Nebî (s.a.v.)'in, Amr b. Ebî'l-Âs'a vasiyet edip, yerine getirilmesi istediği şeylerin sonuncusu şu olmuştur:
"Eğer sen muezzin edinilirsen, muezzinlikten dolayı bir ucret alma"
(Tirmizî, Salât, 41; Nesâî, Ezan, 32; İbn Mâce, Ezan, 3; Ahmed b. Hanbel, Musned, IV, 217).
Ubey b. Ka'b (r.anh)'dan rivayet edildiğine göre, kendisi bir adamı okutmuş, O da kendisine buna karşılık bir yay vermiştir. Ubey bunun hükmünü Allah Rasulunden sorunca o şöyle cevap vermiştir:
"Âllah'ın sana kıyamet gününde ateşten bir yay ve halka vermesini arzu eder misin?"
Ubey'in "Hayır" demesi üzerine "Öyleyse onu geri ver" buyurmuştur.
(Ebu Dâvud İcâre, 1; İbn Mâce, Ticârât, 8; Bedâyiu's-Sanayi ; IV, 191).
Osman b. Ebi’l-As da şöyle demektedir:
“Allah Rasulu (s.a.v.) bana ezan okuması karşılığında ücret taleb etmeyen bir muezzin tutmayı tavsiye etti.
(Bu hadis dört Sunen’de benzer lafızlarla rivayet edilmektedir: Ebû Davud, Salât, 39; Nesaî, Ezan, 32; Tirmizî, Salât, 41; İbn Mâce, Ezan, 3)”
Kâsanî, Osman b. Ebi’l-As’a Allah Rasulu (s.a.v)’in ezan okuması karşılığında ücret talep etmeyen bir muezzin bulmasını tavsiye ettiği hadisle alakalı şöyle demektedir:
Çünkü ezan, kamet, namaz ve Kur’an-ı Kerim okutmak karşılığında ücret almak insanları cemaatle namaz kılmaktan, Kur’an-ı Kerim ve ilim öğrenmekten uzaklaştıran başlıca nedendir. (Kâsânî, Bedaiu’s-Senaî, Beyrut, 1997, VI, 14)

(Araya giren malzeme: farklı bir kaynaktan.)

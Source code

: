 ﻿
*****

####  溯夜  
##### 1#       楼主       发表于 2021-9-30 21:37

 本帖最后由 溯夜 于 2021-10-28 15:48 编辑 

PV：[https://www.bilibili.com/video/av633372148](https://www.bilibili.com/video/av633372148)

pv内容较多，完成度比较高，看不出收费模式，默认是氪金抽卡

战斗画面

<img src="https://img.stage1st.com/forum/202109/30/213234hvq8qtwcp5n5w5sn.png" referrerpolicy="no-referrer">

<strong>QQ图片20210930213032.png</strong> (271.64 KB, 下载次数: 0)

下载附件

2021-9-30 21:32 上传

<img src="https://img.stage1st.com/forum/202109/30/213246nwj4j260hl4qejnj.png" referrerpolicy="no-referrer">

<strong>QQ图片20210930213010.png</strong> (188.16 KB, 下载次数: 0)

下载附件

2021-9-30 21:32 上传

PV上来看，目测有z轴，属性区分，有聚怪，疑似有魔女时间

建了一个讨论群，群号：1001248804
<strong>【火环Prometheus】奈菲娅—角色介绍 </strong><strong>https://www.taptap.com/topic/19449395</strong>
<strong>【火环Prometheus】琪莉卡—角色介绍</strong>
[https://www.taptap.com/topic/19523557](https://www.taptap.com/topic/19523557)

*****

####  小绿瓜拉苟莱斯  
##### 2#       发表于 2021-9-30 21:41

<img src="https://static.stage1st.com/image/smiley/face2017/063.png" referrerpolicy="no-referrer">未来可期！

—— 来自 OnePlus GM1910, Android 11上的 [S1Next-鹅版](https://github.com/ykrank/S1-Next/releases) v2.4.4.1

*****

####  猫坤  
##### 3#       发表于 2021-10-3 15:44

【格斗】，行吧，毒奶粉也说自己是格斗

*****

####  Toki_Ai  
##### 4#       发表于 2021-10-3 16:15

Zira ücretin ağırlığı insanları ibadet yapmaktan alıkor. Allah Teala şöyle buyurarak bu meseleye işaret etmektedir:
“Yoksa sen onlardan (tebliğ görevine karşılık) bir ücret istiyorsun da, onlar borçtan bir yük altında mı kalmışlardır?”

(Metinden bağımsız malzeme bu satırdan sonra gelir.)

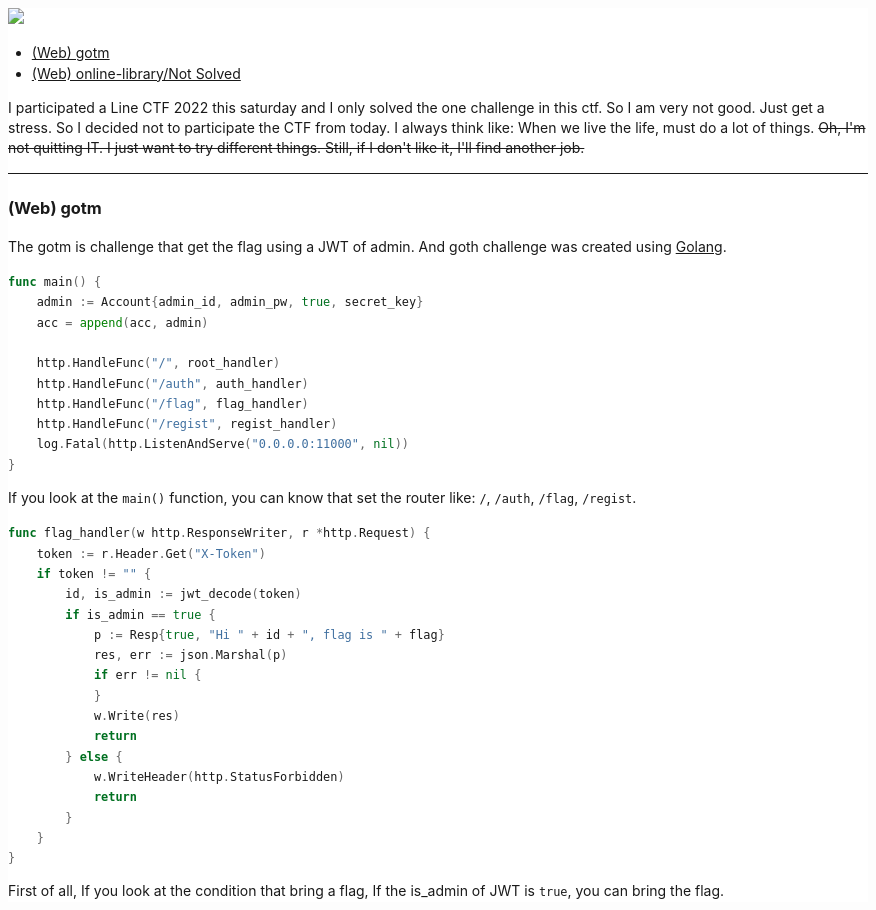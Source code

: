<img src="https://upload.wikimedia.org/wikipedia/commons/e/e0/LINE_Corporation_Logo.png" style=" width: 100%; max-width: 100%; height: auto;">

- [(Web) gotm](#Web-gotm)
- [(Web) online-library/Not Solved](#Web-online-library)

I participated a Line CTF 2022 this saturday and I only solved the one challenge in this ctf. So I am very not good. Just get a stress. So I decided not to participate the CTF from today. I always think like: When we live the life, must do a lot of things. <del>Oh, I'm not quitting IT. I just want to try different things. Still, if I don't like it, I'll find another job.</del>

---
### (Web) gotm

The gotm is challenge that get the flag using a JWT of admin. And goth challenge was created using [Golang](https://go.dev/).

```Go
func main() {
	admin := Account{admin_id, admin_pw, true, secret_key}
	acc = append(acc, admin)

	http.HandleFunc("/", root_handler)
	http.HandleFunc("/auth", auth_handler)
	http.HandleFunc("/flag", flag_handler)
	http.HandleFunc("/regist", regist_handler)
	log.Fatal(http.ListenAndServe("0.0.0.0:11000", nil))
}
```
If you look at the `main()` function, you can know that set the router like: `/`, `/auth`, `/flag`, `/regist`.

```Go
func flag_handler(w http.ResponseWriter, r *http.Request) {
	token := r.Header.Get("X-Token")
	if token != "" {
		id, is_admin := jwt_decode(token)
		if is_admin == true {
			p := Resp{true, "Hi " + id + ", flag is " + flag}
			res, err := json.Marshal(p)
			if err != nil {
			}
			w.Write(res)
			return
		} else {
			w.WriteHeader(http.StatusForbidden)
			return
		}
	}
}
```
First of all, If you look at the condition that bring a flag, If the is_admin of JWT is `true`, you can bring the flag.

İslam’ın emirlerini tebliğ eden Allah Rasulu ile alakalı Kur’an-ı Kerim: “Halbuki sen buna karşılık onlardan bir ücret de istemiyorsun." (Yusuf 104)” buyurmaktadır.
"De ki : Ben sizden herhangi bir ücret istemem, O sizin içindir. Benim ecrim ancak ALLAH'a aittir. O, her şeye şahiddir" (Se'be 47)
"De ki: "Ben, buna karşı sizden bir ücret değil, ancak Rabbine doğru bir yol tutmayı dileyen kimseler (olmanızı) istiyorum." (Furkan 57)
Nasıl Allah Rasulu tebliğ vazifesini meccanen (karşılıksız) yaptıysa Onun; “burada olanlar olmayanlara tebliğ etsin” emrine muhatab olan ummeti de dini mesaili hasbi olarak yürütmekle mükelleftir. (Kâsânî, Bedaiu’s-Senaî, Beyrut, 1997, VI, 14).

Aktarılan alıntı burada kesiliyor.